Singapore & more in numbers

Numbers, data, and statistics made easy

R & Python Tutorial: Get Your Bar Charts in Order

📊 Bar charts are one of the most common methods for displaying data. However, bar charts are not always created optimally. In this post, I’ll share R and Python code that you can use to create accurate, informative and attractive bar charts easily. Specifically, sorting your bars when your data have no natural ordering, which I’ll now explain.

When to use bar charts1

You can use bar charts when you have categorical data, which refers to data that can be categorised into distinct groups. Eye colour, ethnicity, gender, social class, school grades (e.g. A–F) are examples of categorical data.

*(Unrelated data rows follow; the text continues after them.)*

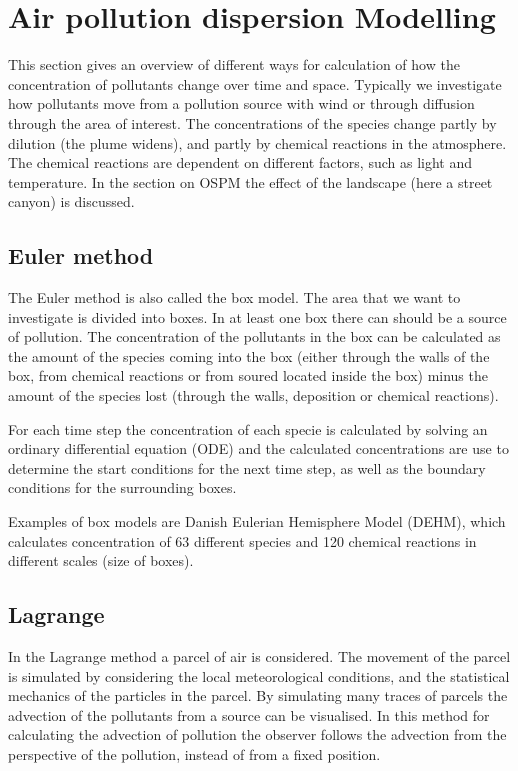 \section{Air pollution dispersion Modelling}
This section gives an overview of different ways for calculation of how the concentration of pollutants change over time and space. Typically we investigate how pollutants move from a pollution source with wind or through diffusion through the area of interest. The concentrations of the species change partly by dilution (the plume widens), and partly by chemical reactions in the atmosphere. The chemical reactions are dependent on different factors, such as light and temperature. In the section on OSPM the effect of the landscape (here a street canyon) is discussed.

\subsection{Euler method}
The Euler method is also called the box model. The area that we want to investigate is divided into boxes. In at least one box there can should be a source of pollution. The concentration of the pollutants in the box can be calculated as the amount of the species coming into the box (either through the walls of the box, from chemical reactions or from soured located inside the box) minus the amount of the species lost (through the walls, deposition or chemical reactions).

For each time step the concentration of each specie is calculated by solving an ordinary differential equation (ODE) and the calculated concentrations are use to determine the start conditions for the next time step, as well as the boundary conditions for the surrounding boxes.

Examples of box models are Danish Eulerian Hemisphere Model (DEHM), which calculates concentration of 63 different species and 120 chemical reactions in different scales (size of boxes).

\subsection{Lagrange}
In the Lagrange method a parcel of air is considered. The movement of the parcel is simulated by considering the local meteorological conditions, and the statistical mechanics of the particles in the parcel. By simulating many traces of parcels the advection of the pollutants from a source can be visualised. In this method for calculating the advection of pollution the observer follows the advection from the perspective of the pollution, instead of from a fixed position.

Categorical data can be further divided into whether they have a natural order or not. Eye colour, ethnicity and gender are examples of categorical data that have no natural ordering. On the other hand, social class and school grades have natural ordering. Take school grades for example: an ‘A’ is better than a ‘B’, which is better than a ‘C’, and so on.

When categorical data have no natural ordering, they should be ordered by size (e.g. category occuring most often first, least often last) as this helps readers scan more information and spot patterns easier.

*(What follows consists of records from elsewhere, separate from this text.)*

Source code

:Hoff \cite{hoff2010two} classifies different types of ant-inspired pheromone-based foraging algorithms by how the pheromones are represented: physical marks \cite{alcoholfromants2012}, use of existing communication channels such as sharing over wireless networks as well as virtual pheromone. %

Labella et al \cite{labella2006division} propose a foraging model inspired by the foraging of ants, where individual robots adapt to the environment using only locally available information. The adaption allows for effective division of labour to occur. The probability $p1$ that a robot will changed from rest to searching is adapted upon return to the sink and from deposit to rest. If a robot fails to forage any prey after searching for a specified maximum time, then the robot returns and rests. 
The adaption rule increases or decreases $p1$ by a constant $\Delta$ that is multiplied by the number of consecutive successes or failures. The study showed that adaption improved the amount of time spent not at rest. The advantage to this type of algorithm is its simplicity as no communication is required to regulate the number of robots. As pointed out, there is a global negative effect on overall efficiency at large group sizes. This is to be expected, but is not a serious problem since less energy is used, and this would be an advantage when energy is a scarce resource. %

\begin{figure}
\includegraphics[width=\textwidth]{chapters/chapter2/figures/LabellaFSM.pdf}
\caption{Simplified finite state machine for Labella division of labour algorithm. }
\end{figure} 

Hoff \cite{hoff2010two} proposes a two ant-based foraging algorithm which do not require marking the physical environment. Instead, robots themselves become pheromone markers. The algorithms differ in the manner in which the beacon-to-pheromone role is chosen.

Order your bar charts easily in R and Python

I will use the US cereal dataset to reproduce some charts from an earlier blogpost on creating effective charts for a business audience that I wrote with my colleague, Rachael Dottle.

I will first create a bar chart with default options, which automatically orders the categories alphabetically, then a bar chart ordered by size, where the bars are arranged in a descending order. A simple tweak in ONE line of code in both R and Python will produce a more attractive and informative chart.

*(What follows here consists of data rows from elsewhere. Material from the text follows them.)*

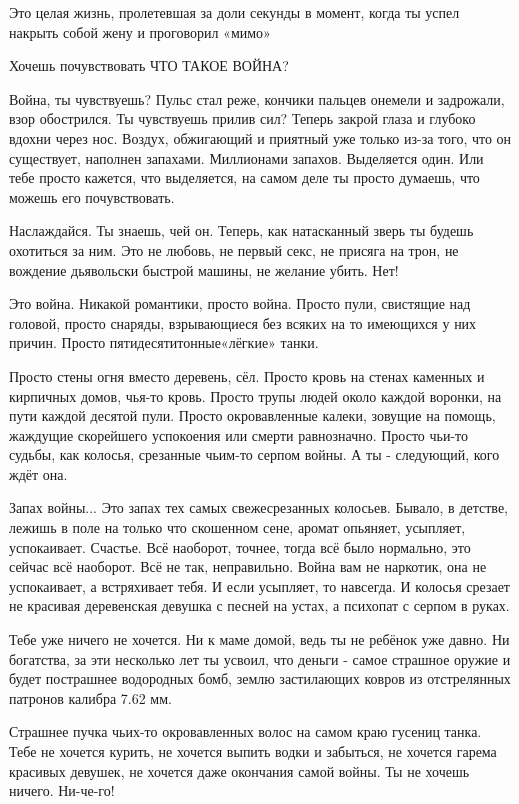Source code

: \documentclass[a4paper,11pt]{extreport}
\begin{document}
Это целая жизнь, пролетевшая за доли секунды в момент, когда ты успел накрыть
собой жену и проговорил «мимо»

Хочешь почувствовать ЧТО ТАКОЕ ВОЙНА?

Война, ты чувствуешь? Пульс стал реже, кончики пальцев онемели и задрожали,
взор обострился. Ты чувствуешь прилив сил? Теперь закрой глаза и глубоко вдохни
через нос. Воздух, обжигающий и приятный уже только из-за того, что он
существует, наполнен запахами. Миллионами запахов. Выделяется один. Или тебе
просто кажется, что выделяется, на самом деле ты просто думаешь, что можешь его
почувствовать.

Наслаждайся. Ты знаешь, чей он. Теперь, как натасканный зверь ты будешь
охотиться за ним. Это не любовь, не первый секс, не присяга на трон, не
вождение дьявольски быстрой машины, не желание убить. Нет!

Это война. Никакой романтики, просто война. Просто пули, свистящие над головой,
просто снаряды, взрывающиеся без всяких на то имеющихся у них причин. Просто
пятидесятитонные«лёгкие» танки.

Просто стены огня вместо деревень, сёл. Просто кровь на стенах каменных и
кирпичных домов, чья-то кровь. Просто трупы людей около каждой воронки, на пути
каждой десятой пули. Просто окровавленные калеки, зовущие на помощь, жаждущие
скорейшего успокоения или смерти равнозначно. Просто чьи-то судьбы, как
колосья, срезанные чьим-то серпом войны. А ты - следующий, кого ждёт она.

Запах войны... Это запах тех самых свежесрезанных колосьев. Бывало, в детстве,
лежишь в поле на только что скошенном сене, аромат опьяняет, усыпляет,
успокаивает. Счастье. Всё наоборот, точнее, тогда всё было нормально, это
сейчас всё наоборот. Всё не так, неправильно. Война вам не наркотик, она не
успокаивает, а встряхивает тебя. И если усыпляет, то навсегда. И колосья
срезает не красивая деревенская девушка с песней на устах, а психопат с серпом
в руках.

Тебе уже ничего не хочется. Ни к маме домой, ведь ты не ребёнок уже давно. Ни
богатства, за эти несколько лет ты усвоил, что деньги - самое страшное оружие и
будет пострашнее водородных бомб, землю застилающих ковров из отстрелянных
патронов калибра 7.62 мм.

Страшнее пучка чьих-то окровавленных волос на самом краю гусениц танка. Тебе не
хочется курить, не хочется выпить водки и забыться, не хочется гарема красивых
девушек, не хочется даже окончания самой войны. Ты не хочешь ничего. Ни-че-го!
\end{document}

In the code examples below, the data set will be called cereal. The bar chart will have the cereal brand on the horizontal axis and the calories per serving on the vertical axis (termed brand and calories respectively in the code examples below).

R (using ggplot2)

library(ggplot2) #the library you need
ggplot(data = cereal, 
       aes(x = brand, y = calories)) + 
  geom_bar(stat='identity') 

ggplot(data = cereal, 
       aes(x = reorder(brand, -calories), y = calories)) + 
  geom_bar(stat='identity') 

What changed?

In the second line of ggplot, x = brand changed to x = reorder(brand, -calories).

Python (using seaborn)

import seaborn as sns  #the library you need
sns.barplot(x = 'brand', y = 'calories', color='gray', 
            data = cereal)

sns.barplot(x = 'brand', y = 'calories', color='gray', 
            data = cereal.sort_values('calories', ascending=False))

What changed?

In the second line of sns.barplot, data = cereal changed to data = cereal.sort_values('calories', ascending=False).

Summary

It is good practice to arrange your bar chart by how often the categories appear in your data—if the categories have no natural order, e.g. eye colour, gender. The examples above show how this can be done easily in R and Python by tweaking ONE line of code.


  1. For this section, I’ve adapted information from a highly-recommended book: Freeman, J. V., Walters, S. J., Campbell, M. J. 2008. How to display data, British Medical Journal Books.